“No one is cooler than Alvin Orloff.” —Andrea Lawlor, author, Paul Takes the Form of a Mortal Girl (for Disasterama!)
A whirlwind tour of San Francisco’s fabled queer bohemia in the waning days of the 20th century, as the city’s budget bon vivants work to save their eccentric lifestyles in the face of tech gentrification by LAMBDA award finalist Alvin Orloff. When San Francisco’s most annoying gay barfly, Harris McNulty, is thrown out of his apartment by Maxine, his long-suffering roommate, a crisis ensues. The year is 1999 and cheap rent has suddenly become a thing of the past thanks to a mysterious development people are calling the “dotcom boom”. Unable to rent a place of his own on a telemarketer’s salary, Harris tries to finagle one after another of his deeply bizarre and quasi-dysfunctional friends into letting him share their lodgings. Meanwhile Maxine needs to find a replacement for Harris, which would be a lot easier if she weren’t a frighteningly moody drag-cabaret singer with a small substance abuse problem. Can these marginalized misfits find a place for themselves in their newly hyper-gentrified city?
VULGARIAN RHAPSODY: A Novel by Alvin Orloff
978-1-953103-38-3 | 212 Pages | TRP-106 | Trade Paper | $16.00
Pub Date: 10/17/23
PAST PRAISE for ALVIN ORLOFF
For Disasterama:
“No one is cooler than Alvin Orloff.” —Andrea Lawlor, author, Paul Takes the Form of a Mortal Girl
“Both beautiful and heartbreaking all in one.” —Michelle Tea, author, Against Memoir
“Orloff’s memoir constitutes a valuable work of cultural history, as well as a heartrending portrayal of his own lost friends.” —Lambda Literary
“If you really want to relive the retro-camp glories, thrift store marathons, punk-rock Tupperware parties, illicit Castro ice-cream parlor after-hours, New Wave hooker adventures, and amphetamine-fueled art projects of a hallucinatory period equally split between AIDS tragedy and in-your-face, nothing-to-lose queer rebellion, than snag a copy of Alvin Orloff‘s new Disasterama!” —48 Hills
“A fascinating look back at time in LGBTQ history that was always tinged with the lurking horror of the AIDS epidemic… For any fan of San Francisco queer history and anyone who adores the current crop of San Francisco stars (Heklina, Peaches Christ) here’s a fascinating look at the era that preceded them.” —Seattle Gay Scene
“Orloff can finally tell others what this time in history was like—sad but also wonderful. VERDICT An important memoir to add to any library’s collection about the turbulent beginning of the AIDS epidemic.—Library Journal
For Previous Fiction:
“Thoroughly original.” —Publishers Weekly (for I Married an Earthling)

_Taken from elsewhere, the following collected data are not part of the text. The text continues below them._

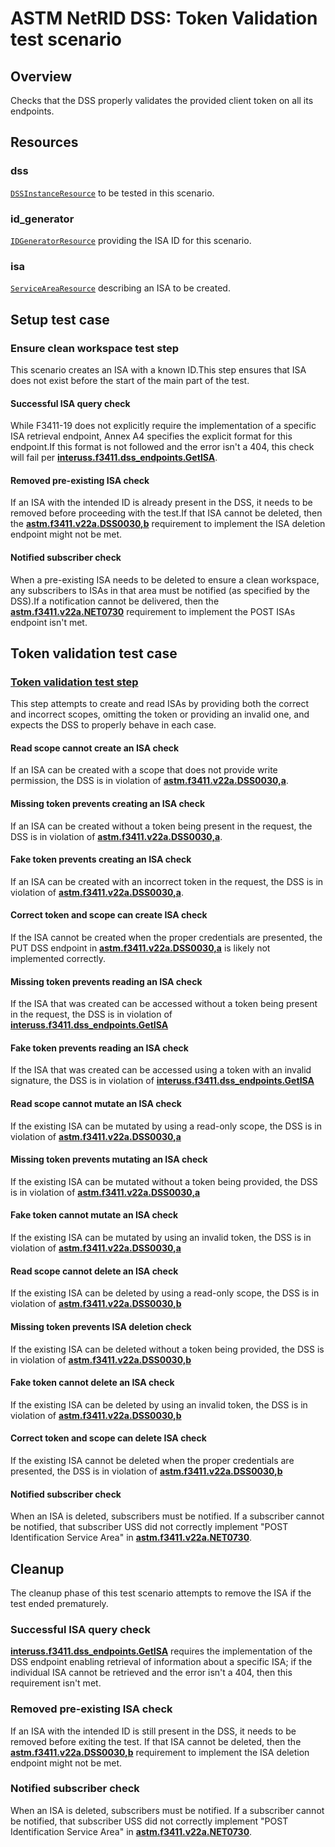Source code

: # ASTM NetRID DSS: Token Validation test scenario

## Overview

Checks that the DSS properly validates the provided client token on all its endpoints.

## Resources

### dss

[`DSSInstanceResource`](../../../../../resources/astm/f3411/dss.py) to be tested in this scenario.

### id_generator

[`IDGeneratorResource`](../../../../../resources/interuss/id_generator.py) providing the ISA ID for this scenario.

### isa

[`ServiceAreaResource`](../../../../../resources/netrid/service_area.py) describing an ISA to be created.

## Setup test case

### Ensure clean workspace test step

This scenario creates an ISA with a known ID.This step ensures that ISA does not exist before the start of the main
part of the test.

#### Successful ISA query check

While F3411-19 does not explicitly require the implementation of a specific ISA retrieval endpoint, Annex A4 specifies the explicit format for this endpoint.If this format is not followed and the error isn't a 404, this check will fail per **[interuss.f3411.dss_endpoints.GetISA](../../../../../requirements/interuss/f3411/dss_endpoints.md)**.

#### Removed pre-existing ISA check

If an ISA with the intended ID is already present in the DSS, it needs to be removed before proceeding with the test.If that ISA cannot be deleted, then the **[astm.f3411.v22a.DSS0030,b](../../../../../requirements/astm/f3411/v22a.md)** requirement to implement the ISA deletion endpoint might not be met.

#### Notified subscriber check

When a pre-existing ISA needs to be deleted to ensure a clean workspace, any subscribers to ISAs in that area must be notified (as specified by the DSS).If a notification cannot be delivered, then the **[astm.f3411.v22a.NET0730](../../../../../requirements/astm/f3411/v22a.md)** requirement to implement the POST ISAs endpoint isn't met.

## Token validation test case

### [Token validation test step](test_steps/put_isa.md)

This step attempts to create and read ISAs by providing both the correct and incorrect scopes, omitting the token or providing an invalid one,
and expects the DSS to properly behave in each case.

#### Read scope cannot create an ISA check

If an ISA can be created with a scope that does not provide write permission, the DSS is in violation of **[astm.f3411.v22a.DSS0030,a](../../../../../requirements/astm/f3411/v22a.md)**.

#### Missing token prevents creating an ISA check

If an ISA can be created without a token being present in the request, the DSS is in violation of **[astm.f3411.v22a.DSS0030,a](../../../../../requirements/astm/f3411/v22a.md)**.

#### Fake token prevents creating an ISA check

If an ISA can be created with an incorrect token in the request, the DSS is in violation of **[astm.f3411.v22a.DSS0030,a](../../../../../requirements/astm/f3411/v22a.md)**.

#### Correct token and scope can create ISA check

If the ISA cannot be created when the proper credentials are presented,
the PUT DSS endpoint in **[astm.f3411.v22a.DSS0030,a](../../../../../requirements/astm/f3411/v22a.md)** is likely not implemented correctly.

#### Missing token prevents reading an ISA check

If the ISA that was created can be accessed without a token being present in the request,
the DSS is in violation of **[interuss.f3411.dss_endpoints.GetISA](../../../../../requirements/interuss/f3411/dss_endpoints.md)**

#### Fake token prevents reading an ISA check

If the ISA that was created can be accessed using a token with an invalid signature,
the DSS is in violation of **[interuss.f3411.dss_endpoints.GetISA](../../../../../requirements/interuss/f3411/dss_endpoints.md)**

#### Read scope cannot mutate an ISA check

If the existing ISA can be mutated by using a read-only scope, the DSS is in violation of **[astm.f3411.v22a.DSS0030,a](../../../../../requirements/astm/f3411/v22a.md)**

#### Missing token prevents mutating an ISA check

If the existing ISA can be mutated without a token being provided, the DSS is in violation of **[astm.f3411.v22a.DSS0030,a](../../../../../requirements/astm/f3411/v22a.md)**

#### Fake token cannot mutate an ISA check

If the existing ISA can be mutated by using an invalid token, the DSS is in violation of **[astm.f3411.v22a.DSS0030,a](../../../../../requirements/astm/f3411/v22a.md)**

#### Read scope cannot delete an ISA check

If the existing ISA can be deleted by using a read-only scope, the DSS is in violation of **[astm.f3411.v22a.DSS0030,b](../../../../../requirements/astm/f3411/v22a.md)**

#### Missing token prevents ISA deletion check

If the existing ISA can be deleted without a token being provided, the DSS is in violation of **[astm.f3411.v22a.DSS0030,b](../../../../../requirements/astm/f3411/v22a.md)**

#### Fake token cannot delete an ISA check

If the existing ISA can be deleted by using an invalid token, the DSS is in violation of **[astm.f3411.v22a.DSS0030,b](../../../../../requirements/astm/f3411/v22a.md)**

#### Correct token and scope can delete ISA check

If the existing ISA cannot be deleted when the proper credentials are presented, the DSS is in violation of **[astm.f3411.v22a.DSS0030,b](../../../../../requirements/astm/f3411/v22a.md)**

#### Notified subscriber check

When an ISA is deleted, subscribers must be notified. If a subscriber cannot be notified, that subscriber USS did not correctly implement "POST Identification Service Area" in **[astm.f3411.v22a.NET0730](../../../../../requirements/astm/f3411/v22a.md)**.

## Cleanup

The cleanup phase of this test scenario attempts to remove the ISA if the test ended prematurely.

### Successful ISA query check

**[interuss.f3411.dss_endpoints.GetISA](../../../../../requirements/interuss/f3411/dss_endpoints.md)** requires the implementation of the DSS endpoint enabling retrieval of information about a specific ISA; if the individual ISA cannot be retrieved and the error isn't a 404, then this requirement isn't met.

### Removed pre-existing ISA check

If an ISA with the intended ID is still present in the DSS, it needs to be removed before exiting the test. If that ISA cannot be deleted, then the **[astm.f3411.v22a.DSS0030,b](../../../../../requirements/astm/f3411/v22a.md)** requirement to implement the ISA deletion endpoint might not be met.

### Notified subscriber check

When an ISA is deleted, subscribers must be notified. If a subscriber cannot be notified, that subscriber USS did not correctly implement "POST Identification Service Area" in **[astm.f3411.v22a.NET0730](../../../../../requirements/astm/f3411/v22a.md)**.
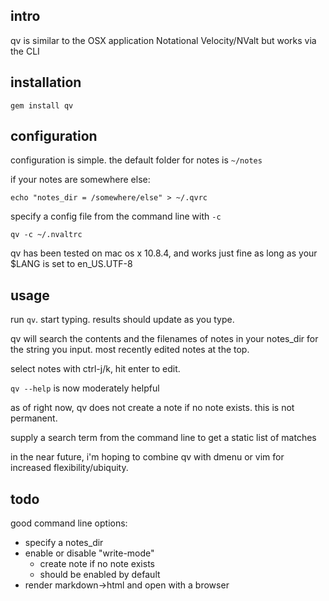 intro
---

qv is similar to the OSX application Notational Velocity/NValt but works via the CLI

installation
---

`gem install qv`

configuration
---

configuration is simple. the default folder for notes is `~/notes`

if your notes are somewhere else:

    echo "notes_dir = /somewhere/else" > ~/.qvrc

specify a config file from the command line with `-c`

    qv -c ~/.nvaltrc

qv has been tested on mac os x 10.8.4, and works just fine as long as your $LANG is set to en_US.UTF-8

usage
---

run `qv`. start typing. results should update as you type.

qv will search the contents and the filenames of notes in your notes_dir for the string you input. most recently edited notes at the top.

select notes with ctrl-j/k, hit enter to edit. 

`qv --help` is now moderately helpful

as of right now, qv does not create a note if no note exists. this is not permanent.

supply a search term from the command line to get a static list of matches

in the near future, i'm hoping to combine qv with dmenu or vim for increased flexibility/ubiquity.

todo
---

good command line options:

- specify a notes_dir
- enable or disable "write-mode"
    - create note if no note exists
    - should be enabled by default
- render markdown->html and open with a browser 
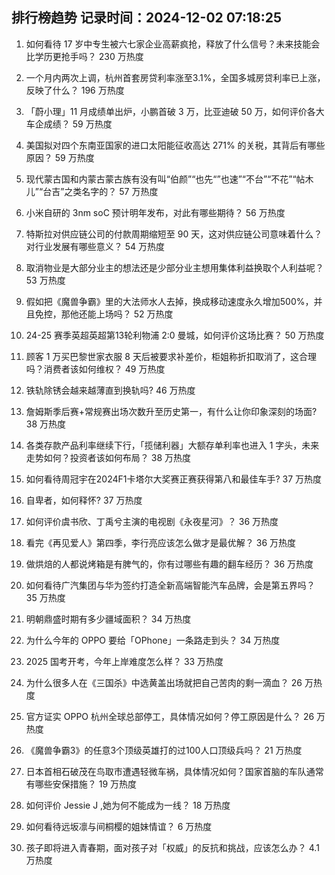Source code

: 
## 排行榜趋势 记录时间：2024-12-02 07:18:25
  
  1. 如何看待 17 岁中专生被六七家企业高薪疯抢，释放了什么信号？未来技能会比学历更抢手吗？ 230 万热度
    
  2. 一个月内两次上调，杭州首套房贷利率涨至3.1%，全国多城房贷利率已上涨，反映了什么？ 196 万热度
    
  3. 「蔚小理」11 月成绩单出炉，小鹏首破 3 万，比亚迪破 50 万，如何评价各大车企成绩？ 59 万热度
    
  4. 美国拟对四个东南亚国家的进口太阳能征收高达 271% 的关税，其背后有哪些原因？ 59 万热度
    
  5. 现代蒙古国和内蒙古蒙古族有没有叫“伯颜”“也先“”也速”“不台”“不花”“帖木儿”“台吉”之类名字的？ 57 万热度
    
  6. 小米自研的 3nm soC 预计明年发布，对此有哪些期待？ 56 万热度
    
  7. 特斯拉对供应链公司的付款周期缩短至 90 天，这对供应链公司意味着什么？对行业发展有哪些意义？ 54 万热度
    
  8. 取消物业是大部分业主的想法还是少部分业主想用集体利益换取个人利益呢？ 53 万热度
    
  9. 假如把《魔兽争霸》里的大法师水人去掉，换成移动速度永久增加500%，并且免控，那他还能上场吗？ 52 万热度
    
  10. 24-25 赛季英超英超第13轮利物浦 2:0 曼城，如何评价这场比赛？ 50 万热度
    
  11. 顾客 1 万买巴黎世家衣服 8 天后被要求补差价，柜姐称折扣取消了，这合理吗？消费者该如何维权？ 49 万热度
    
  12. 铁轨除锈会越来越薄直到换轨吗? 46 万热度
    
  13. 詹姆斯季后赛+常规赛出场次数升至历史第一，有什么让你印象深刻的场面? 38 万热度
    
  14. 各类存款产品利率继续下行，「揽储利器」大额存单利率也进入 1 字头，未来走势如何？投资者该如何布局？ 38 万热度
    
  15. 如何看待周冠宇在2024F1卡塔尔大奖赛正赛获得第八和最佳车手? 37 万热度
    
  16. 自卑者，如何释怀? 37 万热度
    
  17. 如何评价虞书欣、丁禹兮主演的电视剧《永夜星河》？ 36 万热度
    
  18. 看完《再见爱人》第四季，李行亮应该怎么做才是最优解？ 36 万热度
    
  19. 做烘焙的人都说烤箱是有脾气的，你有过哪些有趣的翻车经历？ 36 万热度
    
  20. 如何看待广汽集团与华为签约打造全新高端智能汽车品牌，会是第五界吗？ 35 万热度
    
  21. 明朝鼎盛时期有多少疆域面积？ 34 万热度
    
  22. 为什么今年的 OPPO 要给「OPhone」一条路走到头？ 34 万热度
    
  23. 2025 国考开考，今年上岸难度怎么样？ 33 万热度
    
  24. 为什么很多人在《三国杀》中选黄盖出场就把自己苦肉的剩一滴血？ 26 万热度
    
  25. 官方证实 OPPO 杭州全球总部停工，具体情况如何？停工原因是什么？ 26 万热度
    
  26. 《魔兽争霸3》的任意3个顶级英雄打的过100人口顶级兵吗？ 21 万热度
    
  27. 日本首相石破茂在鸟取市遭遇轻微车祸，具体情况如何？国家首脑的车队通常有哪些安保措施？ 19 万热度
    
  28. 如何评价 Jessie J ,她为何不能成为一线？ 18 万热度
    
  29. 如何看待远坂凛与间桐樱的姐妹情谊？ 6 万热度
    
  30. 孩子即将进入青春期，面对孩子对「权威」的反抗和挑战，应该怎么办？ 4.1 万热度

“Alvin Orloff writes with a sharp mind and a gentle touch.” —K. M. Soehnlein, author, The World of Normal Boys (for Why Aren’t You Smiling?)
“Quirky, insightful . . . glam as hell.” —The Bay Area Reporter (for Gutter Boys)
ABOUT THE AUTHOR
Alvin Orloff began writing in 1977, while still a teenager, by penning lyrics for The Blowdryers, an early San Francisco punk band. He spent the 1980s working as a telemarketer and exotic dancer while concurrently attending U.C. Berkeley and performing with The Popstitutes, a somewhat absurd performance art/homo- core band. In 1990 he and his bandmates founded Klubstitute, a floating queer cabaret devoted to the ideal of cultural democracy that featured spoken word, theater, drag, and musical acts. Orloff is the author of three previous novels, I Married an Earthling, Gutter Boys, and Why Aren’t You Smiling? (all Manic D Press) in addition to Disasterama! Adventures in the Queer Underground 1977-1997 (Three Rooms Press), a LAMBDA Literary Prize Finalist for Best Gay Memoir. Orloff currently lives in San Francisco and works in the heart of the historic Castro District as the proprietor of Fabulosa Books.